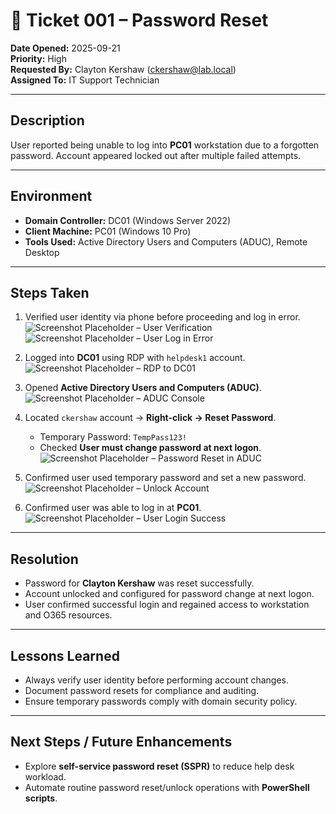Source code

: # 🧾 Ticket 001 – Password Reset

**Date Opened:** 2025-09-21  
**Priority:** High  
**Requested By:** Clayton Kershaw (ckershaw@lab.local)  
**Assigned To:** IT Support Technician  

---

## Description  
User reported being unable to log into **PC01** workstation due to a forgotten password. Account appeared locked out after multiple failed attempts.  

---

## Environment  
- **Domain Controller:** DC01 (Windows Server 2022)  
- **Client Machine:** PC01 (Windows 10 Pro)  
- **Tools Used:** Active Directory Users and Computers (ADUC), Remote Desktop  

---

## Steps Taken  

1. Verified user identity via phone before proceeding and log in error.  
   ![Screenshot Placeholder – User Verification](Screenshots/Ticket001_step0.PNG)
   ![Screenshot Placeholder – User Log in Error](Screenshots/Ticket001_step1.PNG)  

2. Logged into **DC01** using RDP with `helpdesk1` account.  
   ![Screenshot Placeholder – RDP to DC01](Screenshots/Ticket001_step2.PNG)  

3. Opened **Active Directory Users and Computers (ADUC)**.  
   ![Screenshot Placeholder – ADUC Console](Screenshots/Ticket001_step3.PNG)  

4. Located `ckershaw` account → **Right-click → Reset Password**.  
   - Temporary Password: `TempPass123!`  
   - Checked **User must change password at next logon**.  
   ![Screenshot Placeholder – Password Reset in ADUC](Screenshots/Ticket001_step4.PNG)  

5. Confirmed user used temporary password and set a new password.  
   ![Screenshot Placeholder – Unlock Account](Screenshots/Ticket001_step5.PNG)  

6. Confirmed user was able to log in at **PC01**.  
   ![Screenshot Placeholder – User Login Success](Screenshots/Ticket001_step6.PNG)  

---

## Resolution  
- Password for **Clayton Kershaw** was reset successfully.  
- Account unlocked and configured for password change at next logon.  
- User confirmed successful login and regained access to workstation and O365 resources.  

---

## Lessons Learned  
- Always verify user identity before performing account changes.  
- Document password resets for compliance and auditing.  
- Ensure temporary passwords comply with domain security policy.  

---

## Next Steps / Future Enhancements  
- Explore **self-service password reset (SSPR)** to reduce help desk workload.  
- Automate routine password reset/unlock operations with **PowerShell scripts**.  
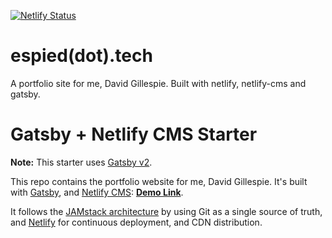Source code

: [![Netlify Status](https://api.netlify.com/api/v1/badges/d8df2fd2-25e7-46d5-ab75-250b24ff397f/deploy-status)](https://app.netlify.com/sites/kind-edison-08a3ff/deploys)
# espied(dot).tech

A portfolio site for me, David Gillespie. Built with netlify, netlify-cms and gatsby.


# Gatsby + Netlify CMS Starter

**Note:** This starter uses [Gatsby v2](https://www.gatsbyjs.org/blog/2018-09-17-gatsby-v2/).

This repo contains the portfolio website for me, David Gillespie. It's built with [Gatsby](https://www.gatsbyjs.org/), and [Netlify CMS](https://www.netlifycms.org): **[Demo Link](https://gatsby-netlify-cms.netlify.com/)**.

It follows the [JAMstack architecture](https://jamstack.org) by using Git as a single source of truth, and [Netlify](https://www.netlify.com) for continuous deployment, and CDN distribution.
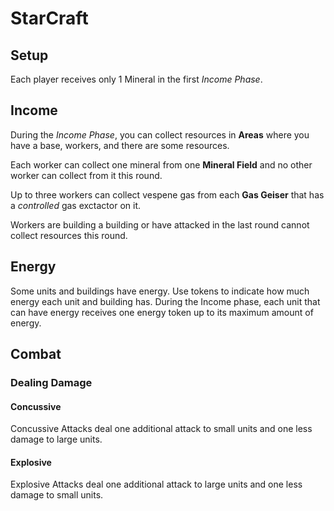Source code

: # StarCraft

## Setup
Each player receives only 1 Mineral in the first _Income Phase_.

## Income
During the _Income Phase_, you can collect resources in **Areas** where you have a base, workers, and there are some resources. 

Each worker can collect one mineral from one **Mineral Field** and no other worker can collect from it this round.

Up to three workers can collect vespene gas from each **Gas Geiser** that has a _controlled_ gas exctactor on it.

Workers are building a building or have attacked in the last round cannot collect resources this round.

## Energy

Some units and buildings have energy. Use tokens to indicate how much energy each unit and building has. 
During the Income phase, each unit that can have energy receives one energy token up to its maximum amount of energy.

## Combat

### Dealing Damage

#### Concussive
Concussive Attacks deal one additional attack to small units and one less damage to large units.

#### Explosive
Explosive Attacks deal one additional attack to large units and one less damage to small units.
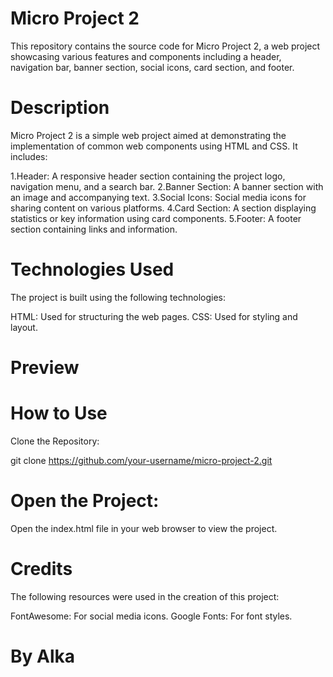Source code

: # Micro Project 2
This repository contains the source code for Micro Project 2, a web project showcasing various features and components including a header, navigation bar, banner section, social icons, card section, and footer.

# Description
Micro Project 2 is a simple web project aimed at demonstrating the implementation of common web components using HTML and CSS. It includes:

1.Header: A responsive header section containing the project logo, navigation menu, and a search bar.
2.Banner Section: A banner section with an image and accompanying text.
3.Social Icons: Social media icons for sharing content on various platforms.
4.Card Section: A section displaying statistics or key information using card components.
5.Footer: A footer section containing links and information.

# Technologies Used
The project is built using the following technologies:

HTML: Used for structuring the web pages.
CSS: Used for styling and layout.

# Preview

# How to Use
Clone the Repository:

git clone https://github.com/your-username/micro-project-2.git

# Open the Project:
Open the index.html file in your web browser to view the project.

# Credits
The following resources were used in the creation of this project:

FontAwesome: For social media icons.
Google Fonts: For font styles.

# By Alka
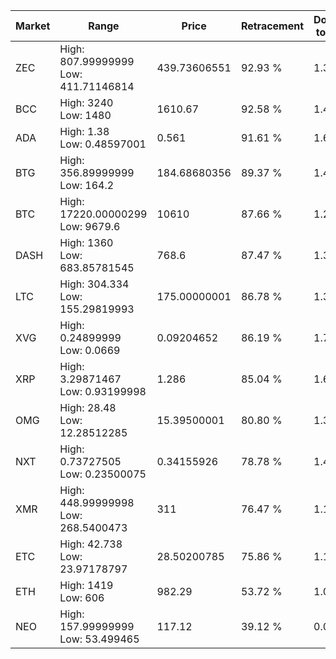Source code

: | Market | Range | Price| Retracement | Doubles to 50% |
| --- | --- | --- | --- | --- |
| ZEC | High: 807.99999999<br />Low: 411.71146814 | 439.73606551 | 92.93 % | 1.39 |
| BCC | High: 3240<br />Low: 1480 | 1610.67 | 92.58 % | 1.47 |
| ADA | High: 1.38<br />Low: 0.48597001 | 0.561 | 91.61 % | 1.66 |
| BTG | High: 356.89999999<br />Low: 164.2 | 184.68680356 | 89.37 % | 1.41 |
| BTC | High: 17220.00000299<br />Low: 9679.6 | 10610 | 87.66 % | 1.27 |
| DASH | High: 1360<br />Low: 683.85781545 | 768.6 | 87.47 % | 1.33 |
| LTC | High: 304.334<br />Low: 155.29819993 | 175.00000001 | 86.78 % | 1.31 |
| XVG | High: 0.24899999<br />Low: 0.0669 | 0.09204652 | 86.19 % | 1.72 |
| XRP | High: 3.29871467<br />Low: 0.93199998 | 1.286 | 85.04 % | 1.64 |
| OMG | High: 28.48<br />Low: 12.28512285 | 15.39500001 | 80.80 % | 1.32 |
| NXT | High: 0.73727505<br />Low: 0.23500075 | 0.34155926 | 78.78 % | 1.42 |
| XMR | High: 448.99999998<br />Low: 268.5400473 | 311 | 76.47 % | 1.15 |
| ETC | High: 42.738<br />Low: 23.97178797 | 28.50200785 | 75.86 % | 1.17 |
| ETH | High: 1419<br />Low: 606 | 982.29 | 53.72 % | 1.03 |
| NEO | High: 157.99999999<br />Low: 53.499465 | 117.12 | 39.12 % | 0.00 |
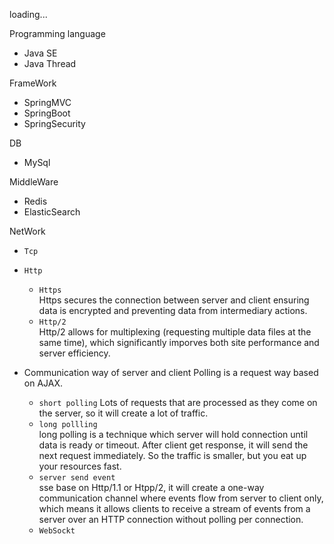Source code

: loading...

Programming language
- Java SE
- Java Thread

FrameWork
- SpringMVC
- SpringBoot
- SpringSecurity

DB
- MySql

MiddleWare
- Redis
- ElasticSearch 

NetWork
- `Tcp`
- `Http`
  - `Https`  
    Https secures the connection between server and client ensuring data is encrypted and preventing data from intermediary actions.
  - `Http/2`  
    Http/2 allows for multiplexing (requesting multiple data files at the same time), which significantly imporves both site performance and server efficiency. 

- Communication way of server and client
  Polling is a request way based on AJAX.
  - `short polling`
    Lots of requests that are processed as they come on the server, so it will create a lot of traffic. 
  - `long pollling`  
    long polling is a technique which server will hold connection until data is ready or timeout. After client get response, it will send the next request immediately. So the traffic is smaller, but you eat up your resources fast.
  - `server send event`  
    sse base on Http/1.1 or Htpp/2, it will create a one-way communication channel where events flow from server to client only, which means it allows clients to receive a stream of events from a server over an HTTP connection without polling per connection. 
  - `WebSockt`  
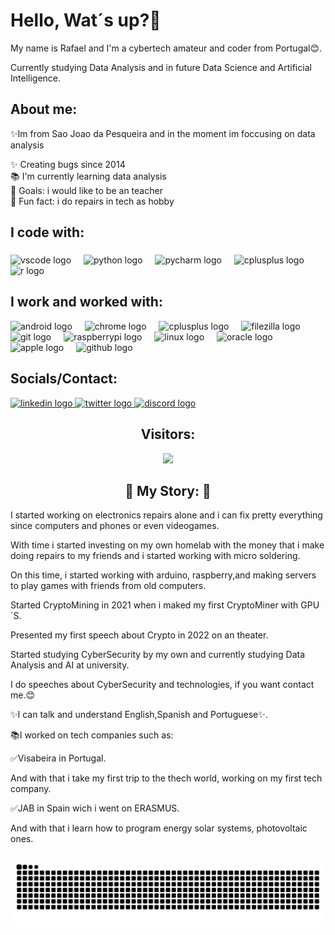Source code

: <h1 align="left">Hello, Wat´s up?👋</h1>


<p align="left">My name is Rafael and I'm a cybertech amateur and coder from Portugal😊.</p>
<p align="left">Currently studying Data Analysis and in future Data Science and Artificial Intelligence.</p>

###

<h2 align="left">About me:</h2>
<p align="left">✨Im from Sao Joao da Pesqueira and in the moment im foccusing on data analysis </p>
<p align="left">✨ Creating bugs since 2014<br>📚 I'm currently learning data analysis<br>🎯 Goals: i would like to be an teacher<br>🎲 Fun fact: i do repairs in tech as hobby</p>


###

###

<h2 align="left">I code with:</h2>

###

<div align="left">
  <img src="https://cdn.jsdelivr.net/gh/devicons/devicon/icons/vscode/vscode-original.svg" height="40" alt="vscode logo"  />
  <img width="12" />
  <img src="https://cdn.jsdelivr.net/gh/devicons/devicon/icons/python/python-original.svg" height="40" alt="python logo"  />
  <img width="12" />
  <img src="https://cdn.jsdelivr.net/gh/devicons/devicon/icons/pycharm/pycharm-original.svg" height="40" alt="pycharm logo"  />
  <img width="12" />
  <img src="https://cdn.jsdelivr.net/gh/devicons/devicon/icons/cplusplus/cplusplus-original.svg" height="40" alt="cplusplus logo"  />
  <img width="12" />
  <img src="https://cdn.jsdelivr.net/gh/devicons/devicon/icons/r/r-original.svg" height="40" alt="r logo"  />
</div>

###
<h2 align="left">I work and worked with:</h2
                                          
###
                                          
<div align="left">
  <img src="https://cdn.jsdelivr.net/gh/devicons/devicon/icons/android/android-original.svg" height="40" alt="android logo"  />
  <img width="12" />
  <img src="https://cdn.jsdelivr.net/gh/devicons/devicon/icons/chrome/chrome-original.svg" height="40" alt="chrome logo"  />
  <img width="12" />
  <img src="https://cdn.jsdelivr.net/gh/devicons/devicon/icons/cplusplus/cplusplus-original.svg" height="40" alt="cplusplus logo"  />
  <img width="12" />
  <img src="https://cdn.jsdelivr.net/gh/devicons/devicon/icons/filezilla/filezilla-plain.svg" height="40" alt="filezilla logo"  />
  <img width="12" />
  <img src="https://cdn.jsdelivr.net/gh/devicons/devicon/icons/git/git-original.svg" height="40" alt="git logo"  />
  <img width="12" />
  <img src="https://cdn.jsdelivr.net/gh/devicons/devicon/icons/raspberrypi/raspberrypi-original.svg" height="40" alt="raspberrypi logo"  />
   <img width="12" />
  <img src="https://cdn.jsdelivr.net/gh/devicons/devicon/icons/linux/linux-original.svg" height="40" alt="linux logo"  />
  <img width="12" />
  <img src="https://cdn.jsdelivr.net/gh/devicons/devicon/icons/oracle/oracle-original.svg" height="40" alt="oracle logo"  />
  <img width="12" />
  <img src="https://cdn.jsdelivr.net/gh/devicons/devicon/icons/apple/apple-original.svg" height="40" alt="apple logo"  />
  <img width="12" />
  <img src="https://cdn.jsdelivr.net/gh/devicons/devicon/icons/github/github-original.svg" height="40" alt="github logo"  />
</div>

###

###
<h2 align="mid">Socials/Contact:</h2>
<div align="left">
  <a href="https://www.linkedin.com/in/rafael-roldao-8035b0286/" target="_blank">
    <img src="https://raw.githubusercontent.com/maurodesouza/profile-readme-generator/master/src/assets/icons/social/linkedin/default.svg" width="52" height="40" alt="linkedin logo"  />
  </a>
  <a href="https://twitter.com/Keodo4" target="_blank">
    <img src="https://raw.githubusercontent.com/maurodesouza/profile-readme-generator/master/src/assets/icons/social/twitter/default.svg" width="52" height="40" alt="twitter logo"  />
  </a>
  <a href="https://discord.com/users/597033467217313793" target="_blank">
    <img src="https://raw.githubusercontent.com/maurodesouza/profile-readme-generator/master/src/assets/icons/social/discord/default.svg" width="52" height="40" alt="discord logo"  />
  </a>
</div>

###
<h2 align="center">Visitors:</h2>

<div align="center">
  <img src="https://profile-counter.glitch.me/Keod0/count.svg?"  />
</div>

###

<h2 align="center">📖 My Story: 📖</h2>
<p align="left">I started working on electronics repairs alone and i can fix pretty everything since computers and phones or even videogames.</p>
<p align="left">With time i started investing on my own homelab with the money that i make doing repairs to my friends and i started working with micro soldering.</p>
<p align="left">On this time, i started working with arduino, raspberry,and making servers to play games with friends from old computers.</p>
<p align="left">Started CryptoMining in 2021 when i maked my first CryptoMiner with GPU´S. </p>
<p align="left">Presented my first speech about Crypto in 2022 on an theater.</p>
<p align="left">Started studying CyberSecurity by my own and currently studying Data Analysis and AI at university.</p>
<p align="left">I do speeches about CyberSecurity and technologies, if you want contact me.😊</p>
<p align="left">✨I can talk and understand English,Spanish and Portuguese✨.</p>
<p align="left">📚I worked on tech companies such as:</p>
<p align="left">✅Visabeira in Portugal.</p>
<p align="left">And with that i take my first trip to the thech world, working on my first tech company.</p>
<p align="left">✅JAB in Spain wich i went on ERASMUS.</p>
<p align="left">And with that i learn how to program energy solar systems, photovoltaic ones.</p>

###

<img src="https://raw.githubusercontent.com/Keod0/Keod0/output/snake.svg" alt="Snake animation" />

###
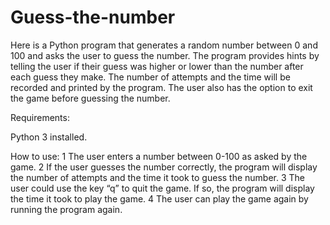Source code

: # Guess-the-number

Here is a Python program that generates a random number between 0 and 100 and asks the user to guess the number.
The program provides hints by telling the user if their guess was higher or lower than the number after each guess they make. 
The number of attempts and the time will be recorded and printed by the program.
The user also has the option to exit the game before guessing the number.

Requirements:

Python 3 installed.

How to use:
	1	The user enters a number between 0-100 as asked by the game.
	2	If the user guesses the number correctly, the program will display the number of attempts and the time it took to guess the number.
	3	The user could use the key “q” to quit the game. If so, the program will display the time it took to play the game.
	4	The user can play the game again by running the program again.

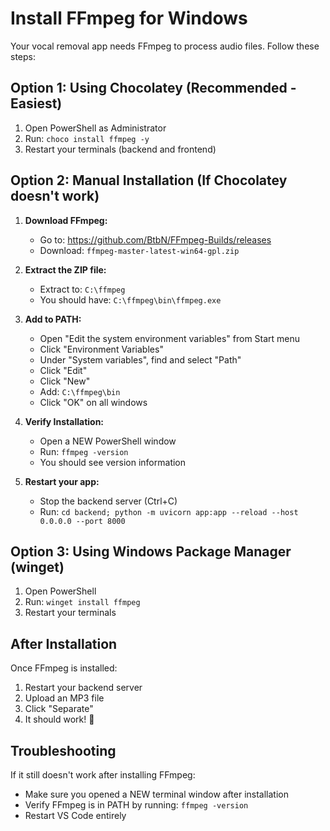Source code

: # Install FFmpeg for Windows

Your vocal removal app needs FFmpeg to process audio files. Follow these steps:

## Option 1: Using Chocolatey (Recommended - Easiest)

1. Open PowerShell as Administrator
2. Run: `choco install ffmpeg -y`
3. Restart your terminals (backend and frontend)

## Option 2: Manual Installation (If Chocolatey doesn't work)

1. **Download FFmpeg:**
   - Go to: https://github.com/BtbN/FFmpeg-Builds/releases
   - Download: `ffmpeg-master-latest-win64-gpl.zip`

2. **Extract the ZIP file:**
   - Extract to: `C:\ffmpeg`
   - You should have: `C:\ffmpeg\bin\ffmpeg.exe`

3. **Add to PATH:**
   - Open "Edit the system environment variables" from Start menu
   - Click "Environment Variables"
   - Under "System variables", find and select "Path"
   - Click "Edit"
   - Click "New"
   - Add: `C:\ffmpeg\bin`
   - Click "OK" on all windows

4. **Verify Installation:**
   - Open a NEW PowerShell window
   - Run: `ffmpeg -version`
   - You should see version information

5. **Restart your app:**
   - Stop the backend server (Ctrl+C)
   - Run: `cd backend; python -m uvicorn app:app --reload --host 0.0.0.0 --port 8000`

## Option 3: Using Windows Package Manager (winget)

1. Open PowerShell
2. Run: `winget install ffmpeg`
3. Restart your terminals

## After Installation

Once FFmpeg is installed:
1. Restart your backend server
2. Upload an MP3 file
3. Click "Separate"
4. It should work! 🎵

## Troubleshooting

If it still doesn't work after installing FFmpeg:
- Make sure you opened a NEW terminal window after installation
- Verify FFmpeg is in PATH by running: `ffmpeg -version`
- Restart VS Code entirely

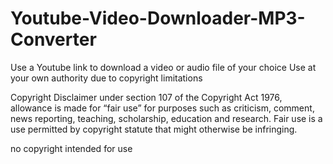 # Youtube-Video-Downloader-MP3-Converter
Use a Youtube link to download a video or audio file of your choice
Use at your own authority due to copyright limitations

Copyright Disclaimer under section 107 of the Copyright Act 1976, allowance is made for “fair use” for purposes such as criticism, comment, news reporting, teaching, scholarship, education and research. Fair use is a use permitted by copyright statute that might otherwise be infringing.

no copyright intended for use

************

### Task to carry out
Please give again the lines above between the line holding "1. Verified user" and the line holding "- Explore **self-service", inclusive, exactly as they are and with nothing added.

### Finished exercise
1. Verified user identity via phone before proceeding and log in error.  
   ![Screenshot Placeholder – User Verification](Screenshots/Ticket001_step0.PNG)
   ![Screenshot Placeholder – User Log in Error](Screenshots/Ticket001_step1.PNG)  

2. Logged into **DC01** using RDP with `helpdesk1` account.  
   ![Screenshot Placeholder – RDP to DC01](Screenshots/Ticket001_step2.PNG)  

3. Opened **Active Directory Users and Computers (ADUC)**.  
   ![Screenshot Placeholder – ADUC Console](Screenshots/Ticket001_step3.PNG)  

4. Located `ckershaw` account → **Right-click → Reset Password**.  
   - Temporary Password: `TempPass123!`  
   - Checked **User must change password at next logon**.  
   ![Screenshot Placeholder – Password Reset in ADUC](Screenshots/Ticket001_step4.PNG)  

5. Confirmed user used temporary password and set a new password.  
   ![Screenshot Placeholder – Unlock Account](Screenshots/Ticket001_step5.PNG)  

6. Confirmed user was able to log in at **PC01**.  
   ![Screenshot Placeholder – User Login Success](Screenshots/Ticket001_step6.PNG)  

---

## Resolution  
- Password for **Clayton Kershaw** was reset successfully.  
- Account unlocked and configured for password change at next logon.  
- User confirmed successful login and regained access to workstation and O365 resources.  

---

## Lessons Learned  
- Always verify user identity before performing account changes.  
- Document password resets for compliance and auditing.  
- Ensure temporary passwords comply with domain security policy.  

---

## Next Steps / Future Enhancements  
- Explore **self-service password reset (SSPR)** to reduce help desk workload.  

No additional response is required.